▸ **Exercise description**:
Taking the line with "Similique neque nihil" as the first and the line with "Dolores ipsa odit" as the last, set down exactly every line in that range from the entries below, and no more.

Plain-text document sources
^^^^

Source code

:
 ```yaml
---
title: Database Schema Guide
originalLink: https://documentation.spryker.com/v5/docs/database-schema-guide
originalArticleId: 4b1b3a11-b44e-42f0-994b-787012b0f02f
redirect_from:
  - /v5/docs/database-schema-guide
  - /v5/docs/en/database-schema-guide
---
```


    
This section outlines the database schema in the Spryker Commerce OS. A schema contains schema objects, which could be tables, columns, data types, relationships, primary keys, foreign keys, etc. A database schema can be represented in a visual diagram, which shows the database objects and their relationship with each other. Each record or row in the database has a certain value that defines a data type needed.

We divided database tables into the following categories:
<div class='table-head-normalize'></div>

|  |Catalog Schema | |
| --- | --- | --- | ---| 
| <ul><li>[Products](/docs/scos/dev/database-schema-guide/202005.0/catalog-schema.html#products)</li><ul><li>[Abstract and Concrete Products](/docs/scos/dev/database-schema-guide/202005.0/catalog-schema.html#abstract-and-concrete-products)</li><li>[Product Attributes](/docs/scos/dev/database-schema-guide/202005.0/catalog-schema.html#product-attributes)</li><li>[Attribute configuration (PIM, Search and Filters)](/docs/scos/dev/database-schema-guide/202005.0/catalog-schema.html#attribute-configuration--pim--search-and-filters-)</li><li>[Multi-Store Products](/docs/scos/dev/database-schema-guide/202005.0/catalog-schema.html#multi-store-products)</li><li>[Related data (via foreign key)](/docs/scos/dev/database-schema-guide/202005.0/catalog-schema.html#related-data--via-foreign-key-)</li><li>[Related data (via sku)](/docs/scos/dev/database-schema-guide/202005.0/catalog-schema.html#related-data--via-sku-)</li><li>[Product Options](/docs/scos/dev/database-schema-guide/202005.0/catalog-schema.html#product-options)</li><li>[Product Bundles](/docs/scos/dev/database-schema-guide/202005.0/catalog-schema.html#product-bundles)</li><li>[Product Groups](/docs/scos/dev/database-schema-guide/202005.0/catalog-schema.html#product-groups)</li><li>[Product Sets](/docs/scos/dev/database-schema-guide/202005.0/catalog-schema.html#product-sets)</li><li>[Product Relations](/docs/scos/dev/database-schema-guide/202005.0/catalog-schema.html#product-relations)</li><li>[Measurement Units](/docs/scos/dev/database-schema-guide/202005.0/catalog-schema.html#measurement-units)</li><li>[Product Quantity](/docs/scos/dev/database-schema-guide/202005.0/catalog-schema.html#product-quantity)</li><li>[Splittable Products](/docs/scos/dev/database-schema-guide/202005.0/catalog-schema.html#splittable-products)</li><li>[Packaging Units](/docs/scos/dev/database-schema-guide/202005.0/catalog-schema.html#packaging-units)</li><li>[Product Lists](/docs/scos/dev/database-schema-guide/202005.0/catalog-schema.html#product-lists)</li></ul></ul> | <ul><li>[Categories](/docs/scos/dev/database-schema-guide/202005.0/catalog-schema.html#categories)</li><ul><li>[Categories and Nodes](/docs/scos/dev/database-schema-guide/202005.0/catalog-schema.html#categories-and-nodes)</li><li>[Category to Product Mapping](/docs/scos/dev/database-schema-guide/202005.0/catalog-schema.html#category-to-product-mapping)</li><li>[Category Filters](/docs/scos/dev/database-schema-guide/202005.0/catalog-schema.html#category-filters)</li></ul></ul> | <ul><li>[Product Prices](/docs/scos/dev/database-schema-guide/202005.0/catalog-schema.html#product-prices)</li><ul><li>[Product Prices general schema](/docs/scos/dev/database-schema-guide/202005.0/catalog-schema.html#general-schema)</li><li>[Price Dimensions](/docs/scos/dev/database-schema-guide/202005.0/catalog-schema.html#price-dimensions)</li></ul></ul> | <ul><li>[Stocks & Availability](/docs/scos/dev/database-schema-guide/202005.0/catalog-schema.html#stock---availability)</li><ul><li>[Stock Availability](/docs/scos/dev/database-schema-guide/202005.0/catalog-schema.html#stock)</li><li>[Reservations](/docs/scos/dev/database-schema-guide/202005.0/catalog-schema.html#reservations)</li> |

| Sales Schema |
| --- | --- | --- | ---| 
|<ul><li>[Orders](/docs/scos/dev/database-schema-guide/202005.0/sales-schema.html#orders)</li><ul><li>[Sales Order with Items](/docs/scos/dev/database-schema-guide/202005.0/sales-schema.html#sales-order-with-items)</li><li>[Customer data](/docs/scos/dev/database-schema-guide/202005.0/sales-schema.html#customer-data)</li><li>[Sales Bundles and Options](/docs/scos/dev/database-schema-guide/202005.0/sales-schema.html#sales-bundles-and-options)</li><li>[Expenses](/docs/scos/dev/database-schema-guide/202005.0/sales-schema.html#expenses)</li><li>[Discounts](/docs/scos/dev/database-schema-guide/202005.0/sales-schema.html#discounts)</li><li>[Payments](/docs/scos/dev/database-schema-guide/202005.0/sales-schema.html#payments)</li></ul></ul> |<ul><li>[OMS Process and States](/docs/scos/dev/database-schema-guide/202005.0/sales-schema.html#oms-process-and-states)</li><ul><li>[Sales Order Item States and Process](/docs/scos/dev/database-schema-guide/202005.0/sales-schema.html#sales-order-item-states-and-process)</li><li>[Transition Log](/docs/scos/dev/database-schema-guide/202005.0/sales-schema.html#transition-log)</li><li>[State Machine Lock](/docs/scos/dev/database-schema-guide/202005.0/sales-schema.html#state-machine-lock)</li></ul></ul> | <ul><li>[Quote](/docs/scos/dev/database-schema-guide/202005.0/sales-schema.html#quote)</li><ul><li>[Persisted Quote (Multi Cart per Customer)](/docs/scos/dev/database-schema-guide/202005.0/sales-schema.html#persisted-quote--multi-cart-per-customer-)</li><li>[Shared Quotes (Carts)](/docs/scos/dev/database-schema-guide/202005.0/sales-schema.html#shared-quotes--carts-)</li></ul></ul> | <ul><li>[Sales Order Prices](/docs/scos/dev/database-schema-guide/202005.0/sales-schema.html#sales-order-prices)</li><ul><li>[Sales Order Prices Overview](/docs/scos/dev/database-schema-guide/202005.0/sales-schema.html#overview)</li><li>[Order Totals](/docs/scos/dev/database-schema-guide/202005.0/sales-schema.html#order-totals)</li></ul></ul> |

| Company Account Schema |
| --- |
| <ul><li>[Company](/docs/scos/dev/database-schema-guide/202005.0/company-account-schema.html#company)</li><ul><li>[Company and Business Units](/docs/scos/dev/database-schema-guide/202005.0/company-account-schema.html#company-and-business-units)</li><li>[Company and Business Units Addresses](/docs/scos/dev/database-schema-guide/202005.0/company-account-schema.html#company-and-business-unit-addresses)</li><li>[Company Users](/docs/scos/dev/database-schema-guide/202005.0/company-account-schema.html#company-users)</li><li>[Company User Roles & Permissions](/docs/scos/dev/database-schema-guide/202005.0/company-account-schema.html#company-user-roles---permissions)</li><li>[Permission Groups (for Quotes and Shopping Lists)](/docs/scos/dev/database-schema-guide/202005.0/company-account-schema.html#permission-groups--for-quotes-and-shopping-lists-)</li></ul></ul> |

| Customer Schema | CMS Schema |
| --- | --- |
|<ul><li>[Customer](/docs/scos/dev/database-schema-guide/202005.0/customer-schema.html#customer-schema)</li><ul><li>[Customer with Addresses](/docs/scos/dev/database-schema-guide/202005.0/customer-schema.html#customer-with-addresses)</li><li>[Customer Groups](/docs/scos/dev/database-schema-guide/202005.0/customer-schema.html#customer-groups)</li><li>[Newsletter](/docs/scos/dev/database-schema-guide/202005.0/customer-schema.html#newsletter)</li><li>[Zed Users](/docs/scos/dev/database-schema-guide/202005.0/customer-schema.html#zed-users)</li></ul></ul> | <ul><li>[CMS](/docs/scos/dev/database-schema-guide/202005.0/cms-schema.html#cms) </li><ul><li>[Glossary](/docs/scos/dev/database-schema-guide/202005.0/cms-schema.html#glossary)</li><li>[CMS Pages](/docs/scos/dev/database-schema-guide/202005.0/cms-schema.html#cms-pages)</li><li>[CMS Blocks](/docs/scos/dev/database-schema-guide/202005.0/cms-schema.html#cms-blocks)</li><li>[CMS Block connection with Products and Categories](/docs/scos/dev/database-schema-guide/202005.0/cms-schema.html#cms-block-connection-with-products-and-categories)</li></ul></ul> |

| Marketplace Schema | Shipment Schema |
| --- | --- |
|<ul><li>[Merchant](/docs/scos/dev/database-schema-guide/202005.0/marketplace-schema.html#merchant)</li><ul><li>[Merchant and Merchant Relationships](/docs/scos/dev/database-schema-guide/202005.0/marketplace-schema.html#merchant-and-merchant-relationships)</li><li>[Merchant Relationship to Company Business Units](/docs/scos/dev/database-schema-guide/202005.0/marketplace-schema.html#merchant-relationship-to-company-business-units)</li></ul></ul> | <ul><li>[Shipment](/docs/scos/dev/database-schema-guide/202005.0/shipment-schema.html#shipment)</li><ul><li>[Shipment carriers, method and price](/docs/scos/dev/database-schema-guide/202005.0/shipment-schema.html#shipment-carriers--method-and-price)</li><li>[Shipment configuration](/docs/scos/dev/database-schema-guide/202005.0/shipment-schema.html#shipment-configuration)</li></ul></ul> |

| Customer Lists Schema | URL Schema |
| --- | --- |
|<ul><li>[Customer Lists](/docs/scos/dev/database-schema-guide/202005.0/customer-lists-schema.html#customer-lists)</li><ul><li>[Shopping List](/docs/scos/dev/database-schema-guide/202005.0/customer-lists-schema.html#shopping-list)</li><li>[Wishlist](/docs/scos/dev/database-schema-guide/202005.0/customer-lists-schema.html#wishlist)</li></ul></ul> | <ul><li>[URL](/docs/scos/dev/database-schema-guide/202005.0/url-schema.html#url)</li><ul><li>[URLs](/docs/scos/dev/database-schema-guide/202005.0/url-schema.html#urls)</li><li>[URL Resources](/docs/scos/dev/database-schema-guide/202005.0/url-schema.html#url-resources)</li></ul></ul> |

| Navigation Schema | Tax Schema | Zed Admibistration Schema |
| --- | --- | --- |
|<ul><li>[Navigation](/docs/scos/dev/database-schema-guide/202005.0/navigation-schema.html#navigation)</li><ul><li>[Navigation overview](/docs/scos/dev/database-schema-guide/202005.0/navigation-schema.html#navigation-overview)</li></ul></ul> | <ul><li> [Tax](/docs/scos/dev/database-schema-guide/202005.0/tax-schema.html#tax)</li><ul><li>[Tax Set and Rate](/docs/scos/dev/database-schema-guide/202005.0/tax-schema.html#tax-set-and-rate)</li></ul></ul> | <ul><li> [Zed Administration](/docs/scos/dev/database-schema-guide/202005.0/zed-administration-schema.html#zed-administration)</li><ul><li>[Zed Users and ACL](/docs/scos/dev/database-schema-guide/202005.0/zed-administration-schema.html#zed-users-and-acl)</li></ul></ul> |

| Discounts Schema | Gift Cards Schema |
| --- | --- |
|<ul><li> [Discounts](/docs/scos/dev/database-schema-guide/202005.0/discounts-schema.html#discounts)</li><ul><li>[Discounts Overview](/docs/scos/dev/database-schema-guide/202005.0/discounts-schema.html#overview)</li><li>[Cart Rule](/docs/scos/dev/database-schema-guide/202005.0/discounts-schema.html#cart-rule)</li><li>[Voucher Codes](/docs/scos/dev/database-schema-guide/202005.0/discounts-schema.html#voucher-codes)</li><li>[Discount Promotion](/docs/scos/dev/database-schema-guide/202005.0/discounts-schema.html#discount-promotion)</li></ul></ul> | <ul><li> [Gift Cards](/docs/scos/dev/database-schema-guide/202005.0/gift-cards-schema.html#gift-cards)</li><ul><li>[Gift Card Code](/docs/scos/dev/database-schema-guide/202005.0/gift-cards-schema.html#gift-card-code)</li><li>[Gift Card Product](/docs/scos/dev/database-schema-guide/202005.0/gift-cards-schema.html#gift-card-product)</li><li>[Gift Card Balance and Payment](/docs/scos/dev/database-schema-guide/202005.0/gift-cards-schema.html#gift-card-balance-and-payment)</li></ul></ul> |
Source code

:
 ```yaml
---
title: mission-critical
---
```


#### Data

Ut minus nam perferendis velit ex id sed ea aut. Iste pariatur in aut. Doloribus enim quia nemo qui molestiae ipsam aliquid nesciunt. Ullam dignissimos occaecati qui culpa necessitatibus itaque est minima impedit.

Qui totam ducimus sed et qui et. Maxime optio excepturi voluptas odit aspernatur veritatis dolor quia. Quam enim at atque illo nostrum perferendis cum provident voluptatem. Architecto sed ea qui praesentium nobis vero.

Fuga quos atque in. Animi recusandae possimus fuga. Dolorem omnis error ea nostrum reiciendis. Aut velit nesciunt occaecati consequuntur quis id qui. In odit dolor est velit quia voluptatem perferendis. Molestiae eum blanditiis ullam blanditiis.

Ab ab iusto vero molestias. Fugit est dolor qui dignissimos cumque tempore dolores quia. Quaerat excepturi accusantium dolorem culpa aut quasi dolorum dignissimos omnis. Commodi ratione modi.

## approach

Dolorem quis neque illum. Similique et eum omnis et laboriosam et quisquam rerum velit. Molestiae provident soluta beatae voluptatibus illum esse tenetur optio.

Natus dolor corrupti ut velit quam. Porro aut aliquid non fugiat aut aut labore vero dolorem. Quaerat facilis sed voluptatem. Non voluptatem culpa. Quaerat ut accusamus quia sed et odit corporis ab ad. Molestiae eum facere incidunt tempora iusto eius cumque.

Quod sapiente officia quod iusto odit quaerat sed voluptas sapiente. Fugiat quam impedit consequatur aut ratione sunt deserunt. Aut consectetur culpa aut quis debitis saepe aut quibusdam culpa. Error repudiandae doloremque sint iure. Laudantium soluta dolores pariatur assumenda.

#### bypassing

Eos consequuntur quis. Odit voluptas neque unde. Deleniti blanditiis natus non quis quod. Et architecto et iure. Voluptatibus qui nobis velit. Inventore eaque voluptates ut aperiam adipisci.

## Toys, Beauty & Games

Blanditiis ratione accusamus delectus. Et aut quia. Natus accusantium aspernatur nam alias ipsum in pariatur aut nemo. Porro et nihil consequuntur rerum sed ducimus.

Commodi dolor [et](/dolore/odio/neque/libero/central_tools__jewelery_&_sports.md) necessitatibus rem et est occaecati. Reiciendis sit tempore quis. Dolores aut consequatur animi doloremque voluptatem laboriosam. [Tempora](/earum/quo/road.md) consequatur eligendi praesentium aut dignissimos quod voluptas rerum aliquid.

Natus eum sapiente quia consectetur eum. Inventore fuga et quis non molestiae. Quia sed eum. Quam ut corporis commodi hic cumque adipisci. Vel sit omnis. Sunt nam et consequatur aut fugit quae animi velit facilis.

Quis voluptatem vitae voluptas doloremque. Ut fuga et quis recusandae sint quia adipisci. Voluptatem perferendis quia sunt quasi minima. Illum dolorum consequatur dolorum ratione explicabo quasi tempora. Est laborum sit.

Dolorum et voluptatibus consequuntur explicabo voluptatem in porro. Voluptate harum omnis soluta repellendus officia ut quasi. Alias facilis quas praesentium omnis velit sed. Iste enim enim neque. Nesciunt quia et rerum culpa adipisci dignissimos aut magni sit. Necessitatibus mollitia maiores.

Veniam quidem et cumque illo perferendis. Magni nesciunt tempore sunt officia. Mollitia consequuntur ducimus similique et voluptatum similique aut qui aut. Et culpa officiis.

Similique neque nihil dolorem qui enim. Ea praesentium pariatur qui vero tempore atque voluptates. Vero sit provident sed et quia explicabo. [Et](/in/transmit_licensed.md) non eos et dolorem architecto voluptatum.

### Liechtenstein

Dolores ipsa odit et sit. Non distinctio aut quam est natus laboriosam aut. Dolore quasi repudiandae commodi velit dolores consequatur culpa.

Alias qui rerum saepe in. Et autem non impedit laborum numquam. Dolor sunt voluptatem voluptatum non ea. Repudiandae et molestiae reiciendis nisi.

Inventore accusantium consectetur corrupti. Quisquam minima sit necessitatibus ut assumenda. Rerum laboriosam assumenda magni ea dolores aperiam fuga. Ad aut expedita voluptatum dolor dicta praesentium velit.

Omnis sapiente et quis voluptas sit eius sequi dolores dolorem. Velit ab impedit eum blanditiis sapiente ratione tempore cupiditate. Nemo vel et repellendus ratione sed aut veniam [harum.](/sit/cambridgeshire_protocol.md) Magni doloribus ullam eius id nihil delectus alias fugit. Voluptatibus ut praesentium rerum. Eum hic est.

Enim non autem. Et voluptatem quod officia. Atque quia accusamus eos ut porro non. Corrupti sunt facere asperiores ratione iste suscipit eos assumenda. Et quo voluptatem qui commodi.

^^^^

▸ **Answer for the task**:
Similique neque nihil dolorem qui enim. Ea praesentium pariatur qui vero tempore atque voluptates. Vero sit provident sed et quia explicabo. [Et](/in/transmit_licensed.md) non eos et dolorem architecto voluptatum.

### Liechtenstein

Dolores ipsa odit et sit. Non distinctio aut quam est natus laboriosam aut. Dolore quasi repudiandae commodi velit dolores consequatur culpa.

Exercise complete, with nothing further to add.